What should the tenant actually be? Teams? Products? Applications? Services? The answer isn't obvious, and picking wrong creates long-term pain.
Options considered¶
Tenant-per-team (rejected). Team ownership of applications changes frequently — reorgs, product-area migrations, team splits, and hiring shifts mean the mapping is unstable. Every reorg becomes a platform-config migration.
Tenant-per-product (problematic). Products span many services; the signal you get ("product X is bursty") isn't actionable at the infrastructure layer.
Tenant-per-application / per-service (chosen). Applications / services are a more logical and stable grouping:
- Services have long-lived, well-defined owners (even if which team owns them changes).
- Metric growth attributes precisely to specific applications.
- Per-tenant guardrails (ingest rate, series limit, rule count, evaluation interval) map cleanly to per-service limits.
- Foundations are in place for future chargeback — costs can be billed to the service, not to the owning team's headcount.
Airbnb runs this model with ~1,000 services, each a separate tenant, in their in-house metrics storage system. (Source: sources/2026-04-21-airbnb-building-a-fault-tolerant-metrics-storage-system)
Guardrails to expose vs. derive¶
A related sub-decision: when a tenant approaches or exceeds a limit, which knobs do operators expose, and which are derived?

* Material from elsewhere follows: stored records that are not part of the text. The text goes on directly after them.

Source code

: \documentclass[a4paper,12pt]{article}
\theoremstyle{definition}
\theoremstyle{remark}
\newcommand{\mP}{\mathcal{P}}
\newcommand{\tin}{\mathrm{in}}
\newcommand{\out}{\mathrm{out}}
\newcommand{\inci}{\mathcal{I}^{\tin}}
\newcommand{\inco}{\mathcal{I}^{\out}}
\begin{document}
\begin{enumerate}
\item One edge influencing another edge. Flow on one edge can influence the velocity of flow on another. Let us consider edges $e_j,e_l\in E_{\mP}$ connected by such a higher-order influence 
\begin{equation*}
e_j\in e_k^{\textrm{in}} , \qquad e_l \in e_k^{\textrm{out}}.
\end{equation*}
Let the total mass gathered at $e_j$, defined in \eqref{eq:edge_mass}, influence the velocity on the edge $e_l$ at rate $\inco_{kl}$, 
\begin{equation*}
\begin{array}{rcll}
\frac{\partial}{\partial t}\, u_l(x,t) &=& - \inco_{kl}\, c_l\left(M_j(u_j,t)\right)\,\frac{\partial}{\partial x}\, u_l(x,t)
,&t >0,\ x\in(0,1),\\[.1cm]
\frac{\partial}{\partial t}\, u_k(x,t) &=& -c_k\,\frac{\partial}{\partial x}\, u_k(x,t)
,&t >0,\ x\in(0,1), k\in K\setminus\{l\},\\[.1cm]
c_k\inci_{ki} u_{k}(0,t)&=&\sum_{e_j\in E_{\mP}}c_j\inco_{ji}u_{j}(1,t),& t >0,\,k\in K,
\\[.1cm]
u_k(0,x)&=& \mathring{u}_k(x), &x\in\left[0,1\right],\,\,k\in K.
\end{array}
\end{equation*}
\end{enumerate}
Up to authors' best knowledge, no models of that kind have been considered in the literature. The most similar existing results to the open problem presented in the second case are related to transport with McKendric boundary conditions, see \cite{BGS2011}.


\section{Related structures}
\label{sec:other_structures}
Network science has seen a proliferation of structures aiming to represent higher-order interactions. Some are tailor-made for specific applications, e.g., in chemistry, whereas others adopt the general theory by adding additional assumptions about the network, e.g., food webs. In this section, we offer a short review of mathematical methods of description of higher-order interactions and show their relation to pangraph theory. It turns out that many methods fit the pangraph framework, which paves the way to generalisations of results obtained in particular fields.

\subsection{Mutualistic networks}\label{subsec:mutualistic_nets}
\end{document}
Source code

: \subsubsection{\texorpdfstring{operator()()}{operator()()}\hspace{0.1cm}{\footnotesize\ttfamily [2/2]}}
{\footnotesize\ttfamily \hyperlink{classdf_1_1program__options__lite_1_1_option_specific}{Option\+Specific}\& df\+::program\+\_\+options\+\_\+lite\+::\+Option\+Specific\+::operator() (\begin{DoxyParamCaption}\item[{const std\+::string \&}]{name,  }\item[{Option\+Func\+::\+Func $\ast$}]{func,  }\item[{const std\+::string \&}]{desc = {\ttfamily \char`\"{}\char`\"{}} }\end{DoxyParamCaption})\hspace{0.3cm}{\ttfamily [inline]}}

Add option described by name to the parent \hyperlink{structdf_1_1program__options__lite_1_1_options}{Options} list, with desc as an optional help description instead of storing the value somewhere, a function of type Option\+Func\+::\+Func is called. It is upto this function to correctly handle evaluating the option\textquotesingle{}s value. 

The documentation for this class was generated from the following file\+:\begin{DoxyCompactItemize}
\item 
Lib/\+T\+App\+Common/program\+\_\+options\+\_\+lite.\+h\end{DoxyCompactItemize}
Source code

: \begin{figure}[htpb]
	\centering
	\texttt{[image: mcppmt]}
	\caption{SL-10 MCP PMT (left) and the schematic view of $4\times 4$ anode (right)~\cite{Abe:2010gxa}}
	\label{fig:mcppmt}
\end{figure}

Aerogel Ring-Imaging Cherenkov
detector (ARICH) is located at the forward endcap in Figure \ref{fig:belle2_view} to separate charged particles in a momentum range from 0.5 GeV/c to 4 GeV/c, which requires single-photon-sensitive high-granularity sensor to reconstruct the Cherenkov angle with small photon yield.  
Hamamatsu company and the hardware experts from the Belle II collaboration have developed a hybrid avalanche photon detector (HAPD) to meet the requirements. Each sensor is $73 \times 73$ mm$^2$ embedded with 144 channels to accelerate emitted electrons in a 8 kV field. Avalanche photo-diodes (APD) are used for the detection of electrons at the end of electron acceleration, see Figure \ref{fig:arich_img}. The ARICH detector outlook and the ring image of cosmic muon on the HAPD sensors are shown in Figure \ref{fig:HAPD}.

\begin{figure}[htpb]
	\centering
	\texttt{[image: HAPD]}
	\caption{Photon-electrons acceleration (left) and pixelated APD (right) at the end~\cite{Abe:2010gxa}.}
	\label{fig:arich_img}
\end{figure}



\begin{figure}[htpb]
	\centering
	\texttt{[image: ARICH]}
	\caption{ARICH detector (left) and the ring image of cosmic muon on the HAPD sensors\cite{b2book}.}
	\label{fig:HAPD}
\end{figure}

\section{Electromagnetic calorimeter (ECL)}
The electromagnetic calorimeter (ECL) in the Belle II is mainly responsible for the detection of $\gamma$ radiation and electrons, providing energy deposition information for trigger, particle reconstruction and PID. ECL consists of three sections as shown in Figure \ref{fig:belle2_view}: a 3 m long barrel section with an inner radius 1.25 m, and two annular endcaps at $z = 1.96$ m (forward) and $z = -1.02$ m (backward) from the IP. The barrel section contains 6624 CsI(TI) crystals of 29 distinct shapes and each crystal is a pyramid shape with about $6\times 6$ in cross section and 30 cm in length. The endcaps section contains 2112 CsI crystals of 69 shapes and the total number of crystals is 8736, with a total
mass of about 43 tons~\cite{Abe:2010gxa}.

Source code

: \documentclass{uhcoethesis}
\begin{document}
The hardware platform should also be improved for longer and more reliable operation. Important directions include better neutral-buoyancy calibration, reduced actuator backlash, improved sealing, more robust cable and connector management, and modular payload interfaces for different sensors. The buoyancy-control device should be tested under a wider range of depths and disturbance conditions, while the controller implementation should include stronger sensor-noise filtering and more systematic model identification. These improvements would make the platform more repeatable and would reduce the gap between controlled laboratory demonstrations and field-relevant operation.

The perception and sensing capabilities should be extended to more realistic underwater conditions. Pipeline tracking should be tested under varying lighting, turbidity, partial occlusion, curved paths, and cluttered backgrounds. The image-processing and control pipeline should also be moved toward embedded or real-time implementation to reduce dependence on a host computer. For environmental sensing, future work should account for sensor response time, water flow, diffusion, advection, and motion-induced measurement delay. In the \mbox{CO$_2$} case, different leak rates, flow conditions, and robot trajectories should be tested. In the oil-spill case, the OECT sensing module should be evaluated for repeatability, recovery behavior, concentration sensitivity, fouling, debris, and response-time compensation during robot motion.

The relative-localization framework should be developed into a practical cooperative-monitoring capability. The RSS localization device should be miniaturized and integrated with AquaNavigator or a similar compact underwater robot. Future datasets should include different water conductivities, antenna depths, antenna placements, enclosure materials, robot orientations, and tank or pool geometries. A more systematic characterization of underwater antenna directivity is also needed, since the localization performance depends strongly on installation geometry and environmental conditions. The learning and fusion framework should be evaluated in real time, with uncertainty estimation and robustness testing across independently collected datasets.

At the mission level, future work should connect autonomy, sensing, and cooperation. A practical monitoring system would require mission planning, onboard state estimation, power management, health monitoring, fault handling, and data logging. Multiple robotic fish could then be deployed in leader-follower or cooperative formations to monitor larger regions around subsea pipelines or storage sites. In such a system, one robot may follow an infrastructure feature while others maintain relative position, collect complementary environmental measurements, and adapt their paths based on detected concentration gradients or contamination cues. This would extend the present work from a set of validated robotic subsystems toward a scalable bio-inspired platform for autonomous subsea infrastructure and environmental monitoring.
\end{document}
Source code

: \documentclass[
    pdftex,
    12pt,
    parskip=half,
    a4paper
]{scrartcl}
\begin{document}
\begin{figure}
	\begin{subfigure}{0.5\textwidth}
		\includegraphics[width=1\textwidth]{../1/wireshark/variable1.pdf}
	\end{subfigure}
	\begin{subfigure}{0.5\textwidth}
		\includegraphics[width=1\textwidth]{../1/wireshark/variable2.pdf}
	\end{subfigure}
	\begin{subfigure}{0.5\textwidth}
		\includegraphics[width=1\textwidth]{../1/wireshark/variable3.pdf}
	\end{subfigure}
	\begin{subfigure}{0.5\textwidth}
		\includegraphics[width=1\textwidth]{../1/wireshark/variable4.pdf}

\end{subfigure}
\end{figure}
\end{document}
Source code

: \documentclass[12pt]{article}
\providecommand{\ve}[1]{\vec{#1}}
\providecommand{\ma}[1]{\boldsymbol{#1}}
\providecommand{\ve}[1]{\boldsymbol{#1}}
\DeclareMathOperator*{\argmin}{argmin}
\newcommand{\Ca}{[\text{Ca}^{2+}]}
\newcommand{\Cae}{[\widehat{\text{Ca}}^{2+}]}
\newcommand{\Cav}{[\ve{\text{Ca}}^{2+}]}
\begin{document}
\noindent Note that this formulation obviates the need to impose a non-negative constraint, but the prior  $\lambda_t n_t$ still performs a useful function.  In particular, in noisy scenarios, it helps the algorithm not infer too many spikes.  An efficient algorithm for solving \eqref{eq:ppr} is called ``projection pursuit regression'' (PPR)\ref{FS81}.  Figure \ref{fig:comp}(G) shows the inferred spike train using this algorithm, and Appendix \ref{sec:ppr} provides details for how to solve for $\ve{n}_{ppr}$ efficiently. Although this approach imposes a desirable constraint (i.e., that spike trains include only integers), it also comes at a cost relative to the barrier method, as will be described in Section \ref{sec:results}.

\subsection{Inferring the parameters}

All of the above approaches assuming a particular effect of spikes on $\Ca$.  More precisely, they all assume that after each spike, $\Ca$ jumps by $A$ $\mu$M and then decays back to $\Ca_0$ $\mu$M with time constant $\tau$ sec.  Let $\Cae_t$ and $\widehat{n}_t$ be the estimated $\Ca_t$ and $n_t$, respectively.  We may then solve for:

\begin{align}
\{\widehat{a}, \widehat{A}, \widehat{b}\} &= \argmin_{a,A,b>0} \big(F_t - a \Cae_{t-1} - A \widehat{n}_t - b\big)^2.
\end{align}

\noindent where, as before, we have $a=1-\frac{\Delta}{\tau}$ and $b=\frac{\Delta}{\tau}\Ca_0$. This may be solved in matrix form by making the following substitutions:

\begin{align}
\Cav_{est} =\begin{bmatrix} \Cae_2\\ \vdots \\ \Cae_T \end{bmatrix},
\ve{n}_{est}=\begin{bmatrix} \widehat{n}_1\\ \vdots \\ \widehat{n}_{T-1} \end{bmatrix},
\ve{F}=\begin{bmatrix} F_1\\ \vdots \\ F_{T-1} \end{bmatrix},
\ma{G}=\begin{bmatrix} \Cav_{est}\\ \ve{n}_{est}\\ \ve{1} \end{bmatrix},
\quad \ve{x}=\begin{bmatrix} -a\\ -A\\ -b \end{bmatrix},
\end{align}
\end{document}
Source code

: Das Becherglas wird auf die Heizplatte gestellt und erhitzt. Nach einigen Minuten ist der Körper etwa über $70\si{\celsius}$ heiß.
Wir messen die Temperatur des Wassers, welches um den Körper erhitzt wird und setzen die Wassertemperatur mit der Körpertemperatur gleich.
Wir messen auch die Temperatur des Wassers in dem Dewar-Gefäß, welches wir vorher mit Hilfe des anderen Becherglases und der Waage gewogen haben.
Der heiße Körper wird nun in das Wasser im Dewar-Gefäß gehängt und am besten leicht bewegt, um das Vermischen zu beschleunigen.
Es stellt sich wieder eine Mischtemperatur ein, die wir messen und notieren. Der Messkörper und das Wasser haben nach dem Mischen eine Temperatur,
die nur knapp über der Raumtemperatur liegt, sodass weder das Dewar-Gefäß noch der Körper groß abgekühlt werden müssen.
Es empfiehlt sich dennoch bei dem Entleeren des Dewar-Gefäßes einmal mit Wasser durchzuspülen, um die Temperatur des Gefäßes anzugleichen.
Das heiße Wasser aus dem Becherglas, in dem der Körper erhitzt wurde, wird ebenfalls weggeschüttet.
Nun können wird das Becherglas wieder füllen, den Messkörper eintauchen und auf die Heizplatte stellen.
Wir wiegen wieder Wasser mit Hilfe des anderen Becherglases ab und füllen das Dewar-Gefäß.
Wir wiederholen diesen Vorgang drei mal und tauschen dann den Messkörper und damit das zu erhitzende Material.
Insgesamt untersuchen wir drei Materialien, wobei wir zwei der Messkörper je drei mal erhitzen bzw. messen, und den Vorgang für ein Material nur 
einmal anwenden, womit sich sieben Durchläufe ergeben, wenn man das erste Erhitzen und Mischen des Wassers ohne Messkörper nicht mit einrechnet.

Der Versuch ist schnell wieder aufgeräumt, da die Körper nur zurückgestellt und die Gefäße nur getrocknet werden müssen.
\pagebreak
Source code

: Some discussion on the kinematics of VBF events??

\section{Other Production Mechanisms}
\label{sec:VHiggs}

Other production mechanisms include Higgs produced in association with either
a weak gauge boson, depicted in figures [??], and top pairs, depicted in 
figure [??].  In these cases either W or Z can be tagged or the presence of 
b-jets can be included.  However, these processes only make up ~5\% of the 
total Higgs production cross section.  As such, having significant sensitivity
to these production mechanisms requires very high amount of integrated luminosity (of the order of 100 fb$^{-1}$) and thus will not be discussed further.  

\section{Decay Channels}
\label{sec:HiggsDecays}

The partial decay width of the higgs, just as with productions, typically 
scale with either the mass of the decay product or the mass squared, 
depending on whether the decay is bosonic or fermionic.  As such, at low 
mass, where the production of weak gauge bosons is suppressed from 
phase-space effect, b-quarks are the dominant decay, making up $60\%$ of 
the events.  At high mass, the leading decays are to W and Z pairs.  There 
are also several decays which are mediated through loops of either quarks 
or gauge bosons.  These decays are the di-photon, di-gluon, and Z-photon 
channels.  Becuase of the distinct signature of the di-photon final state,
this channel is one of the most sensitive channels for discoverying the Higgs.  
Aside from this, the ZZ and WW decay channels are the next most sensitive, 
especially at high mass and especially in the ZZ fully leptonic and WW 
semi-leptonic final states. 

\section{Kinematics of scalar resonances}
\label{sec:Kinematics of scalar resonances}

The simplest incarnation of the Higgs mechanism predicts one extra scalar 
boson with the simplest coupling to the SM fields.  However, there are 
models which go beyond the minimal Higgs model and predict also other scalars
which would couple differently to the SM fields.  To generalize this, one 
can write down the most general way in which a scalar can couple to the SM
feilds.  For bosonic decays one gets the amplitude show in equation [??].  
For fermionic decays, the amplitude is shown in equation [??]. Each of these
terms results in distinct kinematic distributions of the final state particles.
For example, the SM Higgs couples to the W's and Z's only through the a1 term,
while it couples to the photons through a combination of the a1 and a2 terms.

Airbnb's choice — expose series limits, derive everything else (ingestion rate, ingestion burst size). Fewer knobs means:
- Less operator confusion when a tenant hits a limit ("which limit should I bump?").
- Fewer combinations of parameters to support.
- Clear downstream invariant: if a tenant needs more series, they get more ingest capacity proportionally.
Onboarding automation¶
Tenant-per-application only works if onboarding a new tenant is cheap. Airbnb built a consolidated control plane that:
- Monitors new service creation → auto-enrolls the service as a tenant.
- Picks up tenant-config changes via a single deployment (no per-component code-change-and-deploy chains).
Before this control plane, tenant onboarding was "numerous manual steps across multiple components, a series of code changes and deployments, often consuming a lot of time" — which in practice means fewer tenants get onboarded, and the multi-tenant model degrades into effective single-tenancy.
When this pattern fits¶
- Internal platform serving dozens-to-thousands of internal services.
- Stable service identifiers (service name, repo name, or similar).
- Cost-attribution / chargeback is a goal — or will be.
- Guardrails are meaningful at the service level (series / QPS / storage per service is a useful bound).
When it doesn't fit¶
- Customer-facing SaaS — tenant is the customer, not an internal service.
- Very few services / one monolith — nothing to attribute to.
- Shared infrastructure services where many teams write to the same logical component (the "one big service everyone dumps metrics into" anti-pattern); here the service isn't a meaningful unit of attribution.
Seen in¶
- sources/2026-04-21-airbnb-building-a-fault-tolerant-metrics-storage-system — Airbnb's observability storage system uses tenant-per-service across ~1,000 services; exposes series limits, derives ingest rate; auto-onboards new tenants via a consolidated control plane.